Questions to ask them:

  • How did you find your first clients?
  • What were your first 1-2 years in business like?
  • What were the biggest mistakes you made–or that you’ve seen novices make–when getting into health coaching?
  • What was the biggest waste of time?
  • In your opinion, what skills are crucial for success in this business?
  • What advice would you give yourself if you could go back to those first few years as a health coach?

As you do this final step, testing and surveying and gathering real-world information…you may discover that you don’t have this quite right. You are getting a lot of signals back that your niche isn’t landing quite right.

But that’s okay! It’s better to know that NOW, than a year or two down the road, when you’re frustrated and fed up…and broke. Head back to the drawing board and repeat the steps as often as you need to.

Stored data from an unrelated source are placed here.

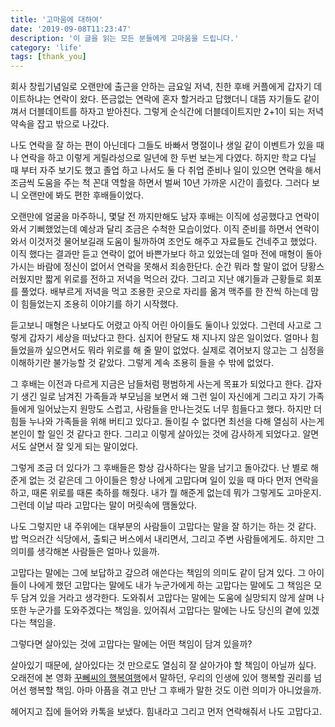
 ```yaml
---
title: '고마움에 대하여'
date: '2019-09-08T11:23:47'
description: '이 글을 읽는 모든 분들에게 고마움을 드립니다.'
category: 'life'
tags: [thank_you]
---
```


회사 창립기념일로 오랜만에 출근을 안하는 금요일 저녁, 친한 후배 커플에게 갑자기 데이트하냐는 연락이 왔다. 뜬금없는 연락에 혼자 할거라고 답했더니 대뜸 자기들도 같이 껴서 더블데이트를 하자고 받아친다. 그렇게 순식간에 더블데이트지만 2+1이 되는 저녁 약속을 잡고 밖으로 나갔다.

나도 연락을 잘 하는 편이 아닌데다 그들도 바빠서 명절이나 생일 같이 이벤트가 있을 때나 연락을 하고 이렇게 게릴라성으로 일년에 한 두번 보는게 다였다. 하지만 학교 다닐 때 부터 자주 보기도 했고 졸업 하고 나서도 둘 다 취업 준비나 일이 있으면 연락을 해서 조금씩 도움을 주는 척 꼰대 역할을 하면서 벌써 10년 가까운 시간이 흘렀다. 그러다 보니 오랜만에 봐도 편한 후배들이었다.

오랜만에 얼굴을 마주하니, 몇달 전 까지만해도 남자 후배는 이직에 성공했다고 연락이 와서 기뻐했었는데 예상과 달리 조금은 수척한 모습이었다. 이직 준비를 하면서 연락이와서 이것저것 물어보길래 도움이 될까하여 조언도 해주고 자료들도 건네주고 했었다. 이직 했다는 결과만 듣고 연락이 없어 바쁜가보다 하고 있었는데 얼마 전에 매형이 돌아가시는 바람에 정신이 없어서 연락을 못해서 죄송한단다. 순간 뭐라 할 말이 없어 당황스러웠지만 짧게 위로를 전하고 저녁을 먹으러 갔다.
그리고 지난 얘기들과 근황들로 회포를 풀었다. 배부르게 저녁을 먹고 조용한 곳으로 자리를 옮겨 맥주를 한 잔씩 하는데 맘이 힘들었는지 조용히 이야기를 하기 시작했다.

듣고보니 매형은 나보다도 어렸고 아직 어린 아이들도 둘이나 있었다. 그런데 사고로 그렇게 갑자기 세상을 떠났다고 한다. 심지어 한달도 채 지나지 않은 일이었다. 얼마나 힘들었을까 싶으면서도 뭐라 위로를 해 줄 말이 없었다. 실제로 겪어보지 않고는 그 심정을 이해하기란 불가능할 것 같았다. 그렇게 계속 조용히 들을 수 밖에 없었다.

그 후배는 이전과 다르게 지금은 남들처럼 평범하게 사는게 목표가 되었다고 한다. 갑자기 생긴 일로 남겨진 가족들과 부모님을 보면서 왜 그런 일이 자신에게 그리고 자기 가족들에게 일어났는지 원망도 스럽고, 사람들을 만나는것도 너무 힘들다고 했다. 하지만 더 힘들 누나와 가족들을 위해 버티고 있다고. 돌이킬 수 없다면 최선을 다해 열심히 사는게 본인이 할 일인 것 같다고 한다. 그리고 이렇게 살아있는 것에 감사하게 되었다고. 알면서도 살면서 잘 잊게 되는 말이었다.

그렇게 조금 더 있다가 그 후배들은 항상 감사하다는 말을 남기고 돌아갔다. 난 별로 해준게 없는 것 같은데 그 아이들은 항상 나에게 고맙다며 일이 있을 때 마다 먼저 연락을 하고, 때론 위로를 때론 축하를 해줬다. 내가 뭘 해준게 없는데 뭐가 그렇게도 고마운지. 그런데 이날 따라 고맙다는 말이 머릿속에 맴돌았다.

나도 그렇지만 내 주위에는 대부분의 사람들이 고맙다는 말을 잘 하기는 하는 것 같다. 밥 먹으러간 식당에서, 출퇴근 버스에서 내리면서, 그리고 주변 사람들에게도. 하지만 그 의미를 생각해본 사람들은 얼마나 있을까.

고맙다는 말에는 그에 보답하고 갚으려 애쓴다는 책임의 의미도 같이 담겨 있다. 그 아이들이 나에게 했던 고맙다는 말에도 내가 누군가에게 하는 고맙다는 말에도 그 책임은 모두 담겨 있을 거라고 생각한다. 도와줘서 고맙다는 말에는 도움에 실망되지 않게 살며 나 또한 누군가를 도와주겠다는 책임을. 있어줘서 고맙다는 말에는 나도 당신의 곁에 있겠다는 책임을.

그렇다면 살아있는 것에 고맙다는 말에는 어떤 책임이 담겨 있을까?

살아있기 때문에, 살아있다는 것 만으로도 열심히 잘 살아가야 할 책임이 아닐까 싶다. 오래전에 본 영화 [꾸뻬씨의 행복여행](https://page.kakao.com/home?seriesId=50704845)에서 말하던, 우리의 인생에 있어 행복할 권리를 넘어선 행복할 책임. 아마 아픔을 겪고 만난 그 후배가 말한 것도 이런 의미가 아니었을까.

헤어지고 집에 들어와 카톡을 보냈다. 힘내라고 그리고 먼저 연락해줘서 나도 고맙다고.

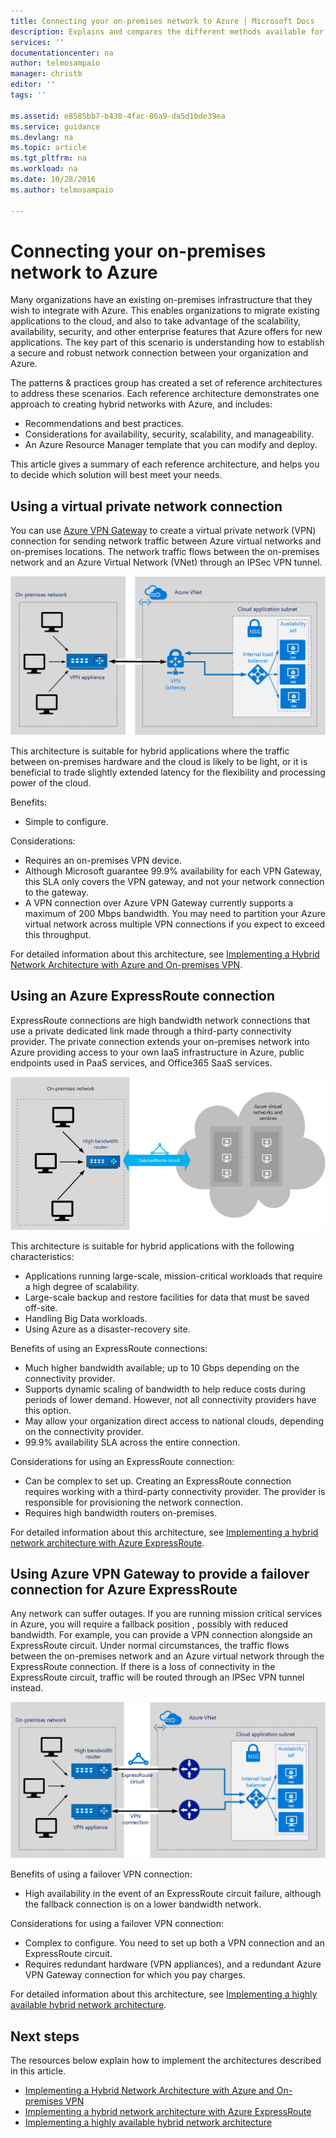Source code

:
 ```yaml
---
title: Connecting your on-premises network to Azure | Microsoft Docs
description: Explains and compares the different methods available for establishing secure, robust network connections between the on-premises infrastructure and Azure..
services: ''
documentationcenter: na
author: telmosampaio
manager: christb
editor: ''
tags: ''

ms.assetid: e8585bb7-b430-4fac-86a9-da5d1bde39ea
ms.service: guidance
ms.devlang: na
ms.topic: article
ms.tgt_pltfrm: na
ms.workload: na
ms.date: 10/28/2016
ms.author: telmosampaio

---
```

# Connecting your on-premises network to Azure
Many organizations have an existing on-premises infrastructure that they wish to integrate with Azure. This enables organizations to migrate existing applications to the cloud, and also to take advantage of the scalability, availability, security, and other enterprise features that Azure offers for new applications. The key part of this scenario is understanding how to establish a secure and robust network connection between your organization and Azure.

The patterns & practices group has created a set of reference architectures to address these scenarios. Each reference architecture demonstrates one approach to creating hybrid networks with Azure, and includes:

* Recommendations and best practices.
* Considerations for availability, security, scalability, and manageability.
* An Azure Resource Manager template that you can modify and deploy.

This article gives a summary of each reference architecture, and helps you to decide which solution will best meet your needs.

## Using a virtual private network connection
You can use [Azure VPN Gateway][azure-vpn-gateway] to create a virtual private network (VPN) connection for sending network traffic between Azure virtual networks and on-premises locations. The network traffic flows between the on-premises network and an Azure Virtual Network (VNet) through an IPSec VPN tunnel.

[![0]][0]

This architecture is suitable for hybrid applications where the traffic between on-premises hardware and the cloud is likely to be light, or it is beneficial to trade slightly extended latency for the flexibility and processing power of the cloud.

Benefits:

* Simple to configure.

Considerations:

* Requires an on-premises VPN device.
* Although Microsoft guarantee 99.9% availability for each VPN Gateway, this SLA only covers the VPN gateway, and not your network connection to the gateway.
* A VPN connection over Azure VPN Gateway currently supports a maximum of 200 Mbps bandwidth. You may need to partition your Azure virtual network across multiple VPN connections if you expect to exceed this throughput.

For detailed information about this architecture, see [Implementing a Hybrid Network Architecture with Azure and On-premises VPN][hybrid-network-vpn].

## Using an Azure ExpressRoute connection
ExpressRoute connections are high bandwidth network connections that use a private dedicated link made through a third-party connectivity provider. The private connection extends your on-premises network into Azure providing access to your own IaaS infrastructure in Azure, public endpoints used in PaaS services, and Office365 SaaS services.

[![1]][1]

This architecture is suitable for hybrid applications with the following characteristics:

* Applications running large-scale, mission-critical workloads that require a high degree of scalability. 
* Large-scale backup and restore facilities for data that must be saved off-site.
* Handling Big Data workloads.
* Using Azure as a disaster-recovery site.

Benefits of using an ExpressRoute connections:

* Much higher bandwidth available; up to 10 Gbps depending on the connectivity provider.
* Supports dynamic scaling of bandwidth to help reduce costs during periods of lower demand. However, not all connectivity providers have this option.
* May allow your organization direct access to national clouds, depending on the connectivity provider.
* 99.9% availability SLA across the entire connection.

Considerations for using an ExpressRoute connection:

* Can be complex to set up. Creating an ExpressRoute connection requires working with a third-party connectivity provider. The provider is responsible for provisioning the network connection.
* Requires high bandwidth routers on-premises.

For detailed information about this architecture, see [Implementing a hybrid network architecture with Azure ExpressRoute][hybrid-network-expressroute].

## Using Azure VPN Gateway to provide a failover connection for Azure ExpressRoute
Any network can suffer outages. If you are running mission critical services in Azure, you will require a fallback position <!-- option? -->, possibly with reduced bandwidth. For example, you can provide a VPN connection alongside an ExpressRoute circuit. Under normal circumstances, the traffic flows between the on-premises network and an Azure virtual network through the ExpressRoute connection.  If there is a loss of connectivity in the ExpressRoute circuit, traffic will be routed through an IPSec VPN tunnel instead.

[![2]][2]

Benefits of using a failover VPN connection:

* High availability in the event of an ExpressRoute circuit failure, although the fallback connection is on a lower bandwidth network.

Considerations for using a failover VPN connection:

* Complex to configure. You need to set up both a VPN connection and an ExpressRoute circuit.
* Requires redundant hardware (VPN appliances), and a redundant Azure VPN Gateway connection for which you pay charges.

For detailed information about this architecture, see [Implementing a highly available hybrid network architecture][hybrid-network-expressroute-failover].

## Next steps
The resources below explain how to implement the architectures described in this article.

* [Implementing a Hybrid Network Architecture with Azure and On-premises VPN][hybrid-network-vpn]
* [Implementing a hybrid network architecture with Azure ExpressRoute][hybrid-network-expressroute]
* [Implementing a highly available hybrid network architecture][hybrid-network-expressroute-failover]

<!-- Links -->
[0]: ../media/guidance-hybrid-network/figure1.png "Hybrid network connection using Azure VPN Gateway"
[1]: ../media/guidance-hybrid-network/figure2.png "Hybrid network connection using Azure ExpressRoute"
[2]: ../media/guidance-hybrid-network/figure3.png "Highly avaiolable hybrid network connection using Azure ExpressRoute and Azure VPN Gateway"

[azure-vpn-gateway]: https://azure.microsoft.com/documentation/articles/vpn-gateway-about-vpngateways/
[hybrid-network-vpn]: ./vpn.md
[hybrid-network-expressroute]: ./expressroute.md
[hybrid-network-expressroute-failover]: ./expressroute-vpn-failover.md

I strongly recommend that you do not move forward until you’ve made a decision, and chosen a clear direction.

Let’s Recap…

The five steps to choosing the perfect wellness niche for you, are:

  1. Brainstorm on big picture themes, your why, etc.
  2. Go deeper and really take a deep look at your own story, your own journey, and who you really want to serve.
  3. Analyze everything and generate a short list of possible niches.
  4. Run your ideas through a short list of questions to select your best one, and formulate it into a mission statement.
  5. Test your idea through potential client surveys & expert interviews

Okay, that’s a lot of stuff. There were a lot of questions in there, and your head may feel like it’s going to explode.

Which is why I invite you to check out my guide & workbook, specifically designed help coaches select the right wellness niche for their businesses. Go ahead and click the link in the show notes and you can grab that workbook for free, and then get started!

Okay, that’s all for today. 

Thanks so much for tuning in, I really love talking about this topic…and I find it is so foundational to helping coaches move forward with their businesses. It’s such a key piece—and it’s not an easy piece to sort out—but once you DO get it figured out, either by yourself, or through working with a coach — so many things can shift with your business, and everything really springs organically from this foundation. Get it wrong, or — wrose—avoid choosing a niche altogether and you have created what I believe is a shaky foundation, and you’re going to struggle a lot more to get liftoff in your business.

Okay, this has been fun, I hope you’ve enjoyed it, and I’ll talk to you again soon!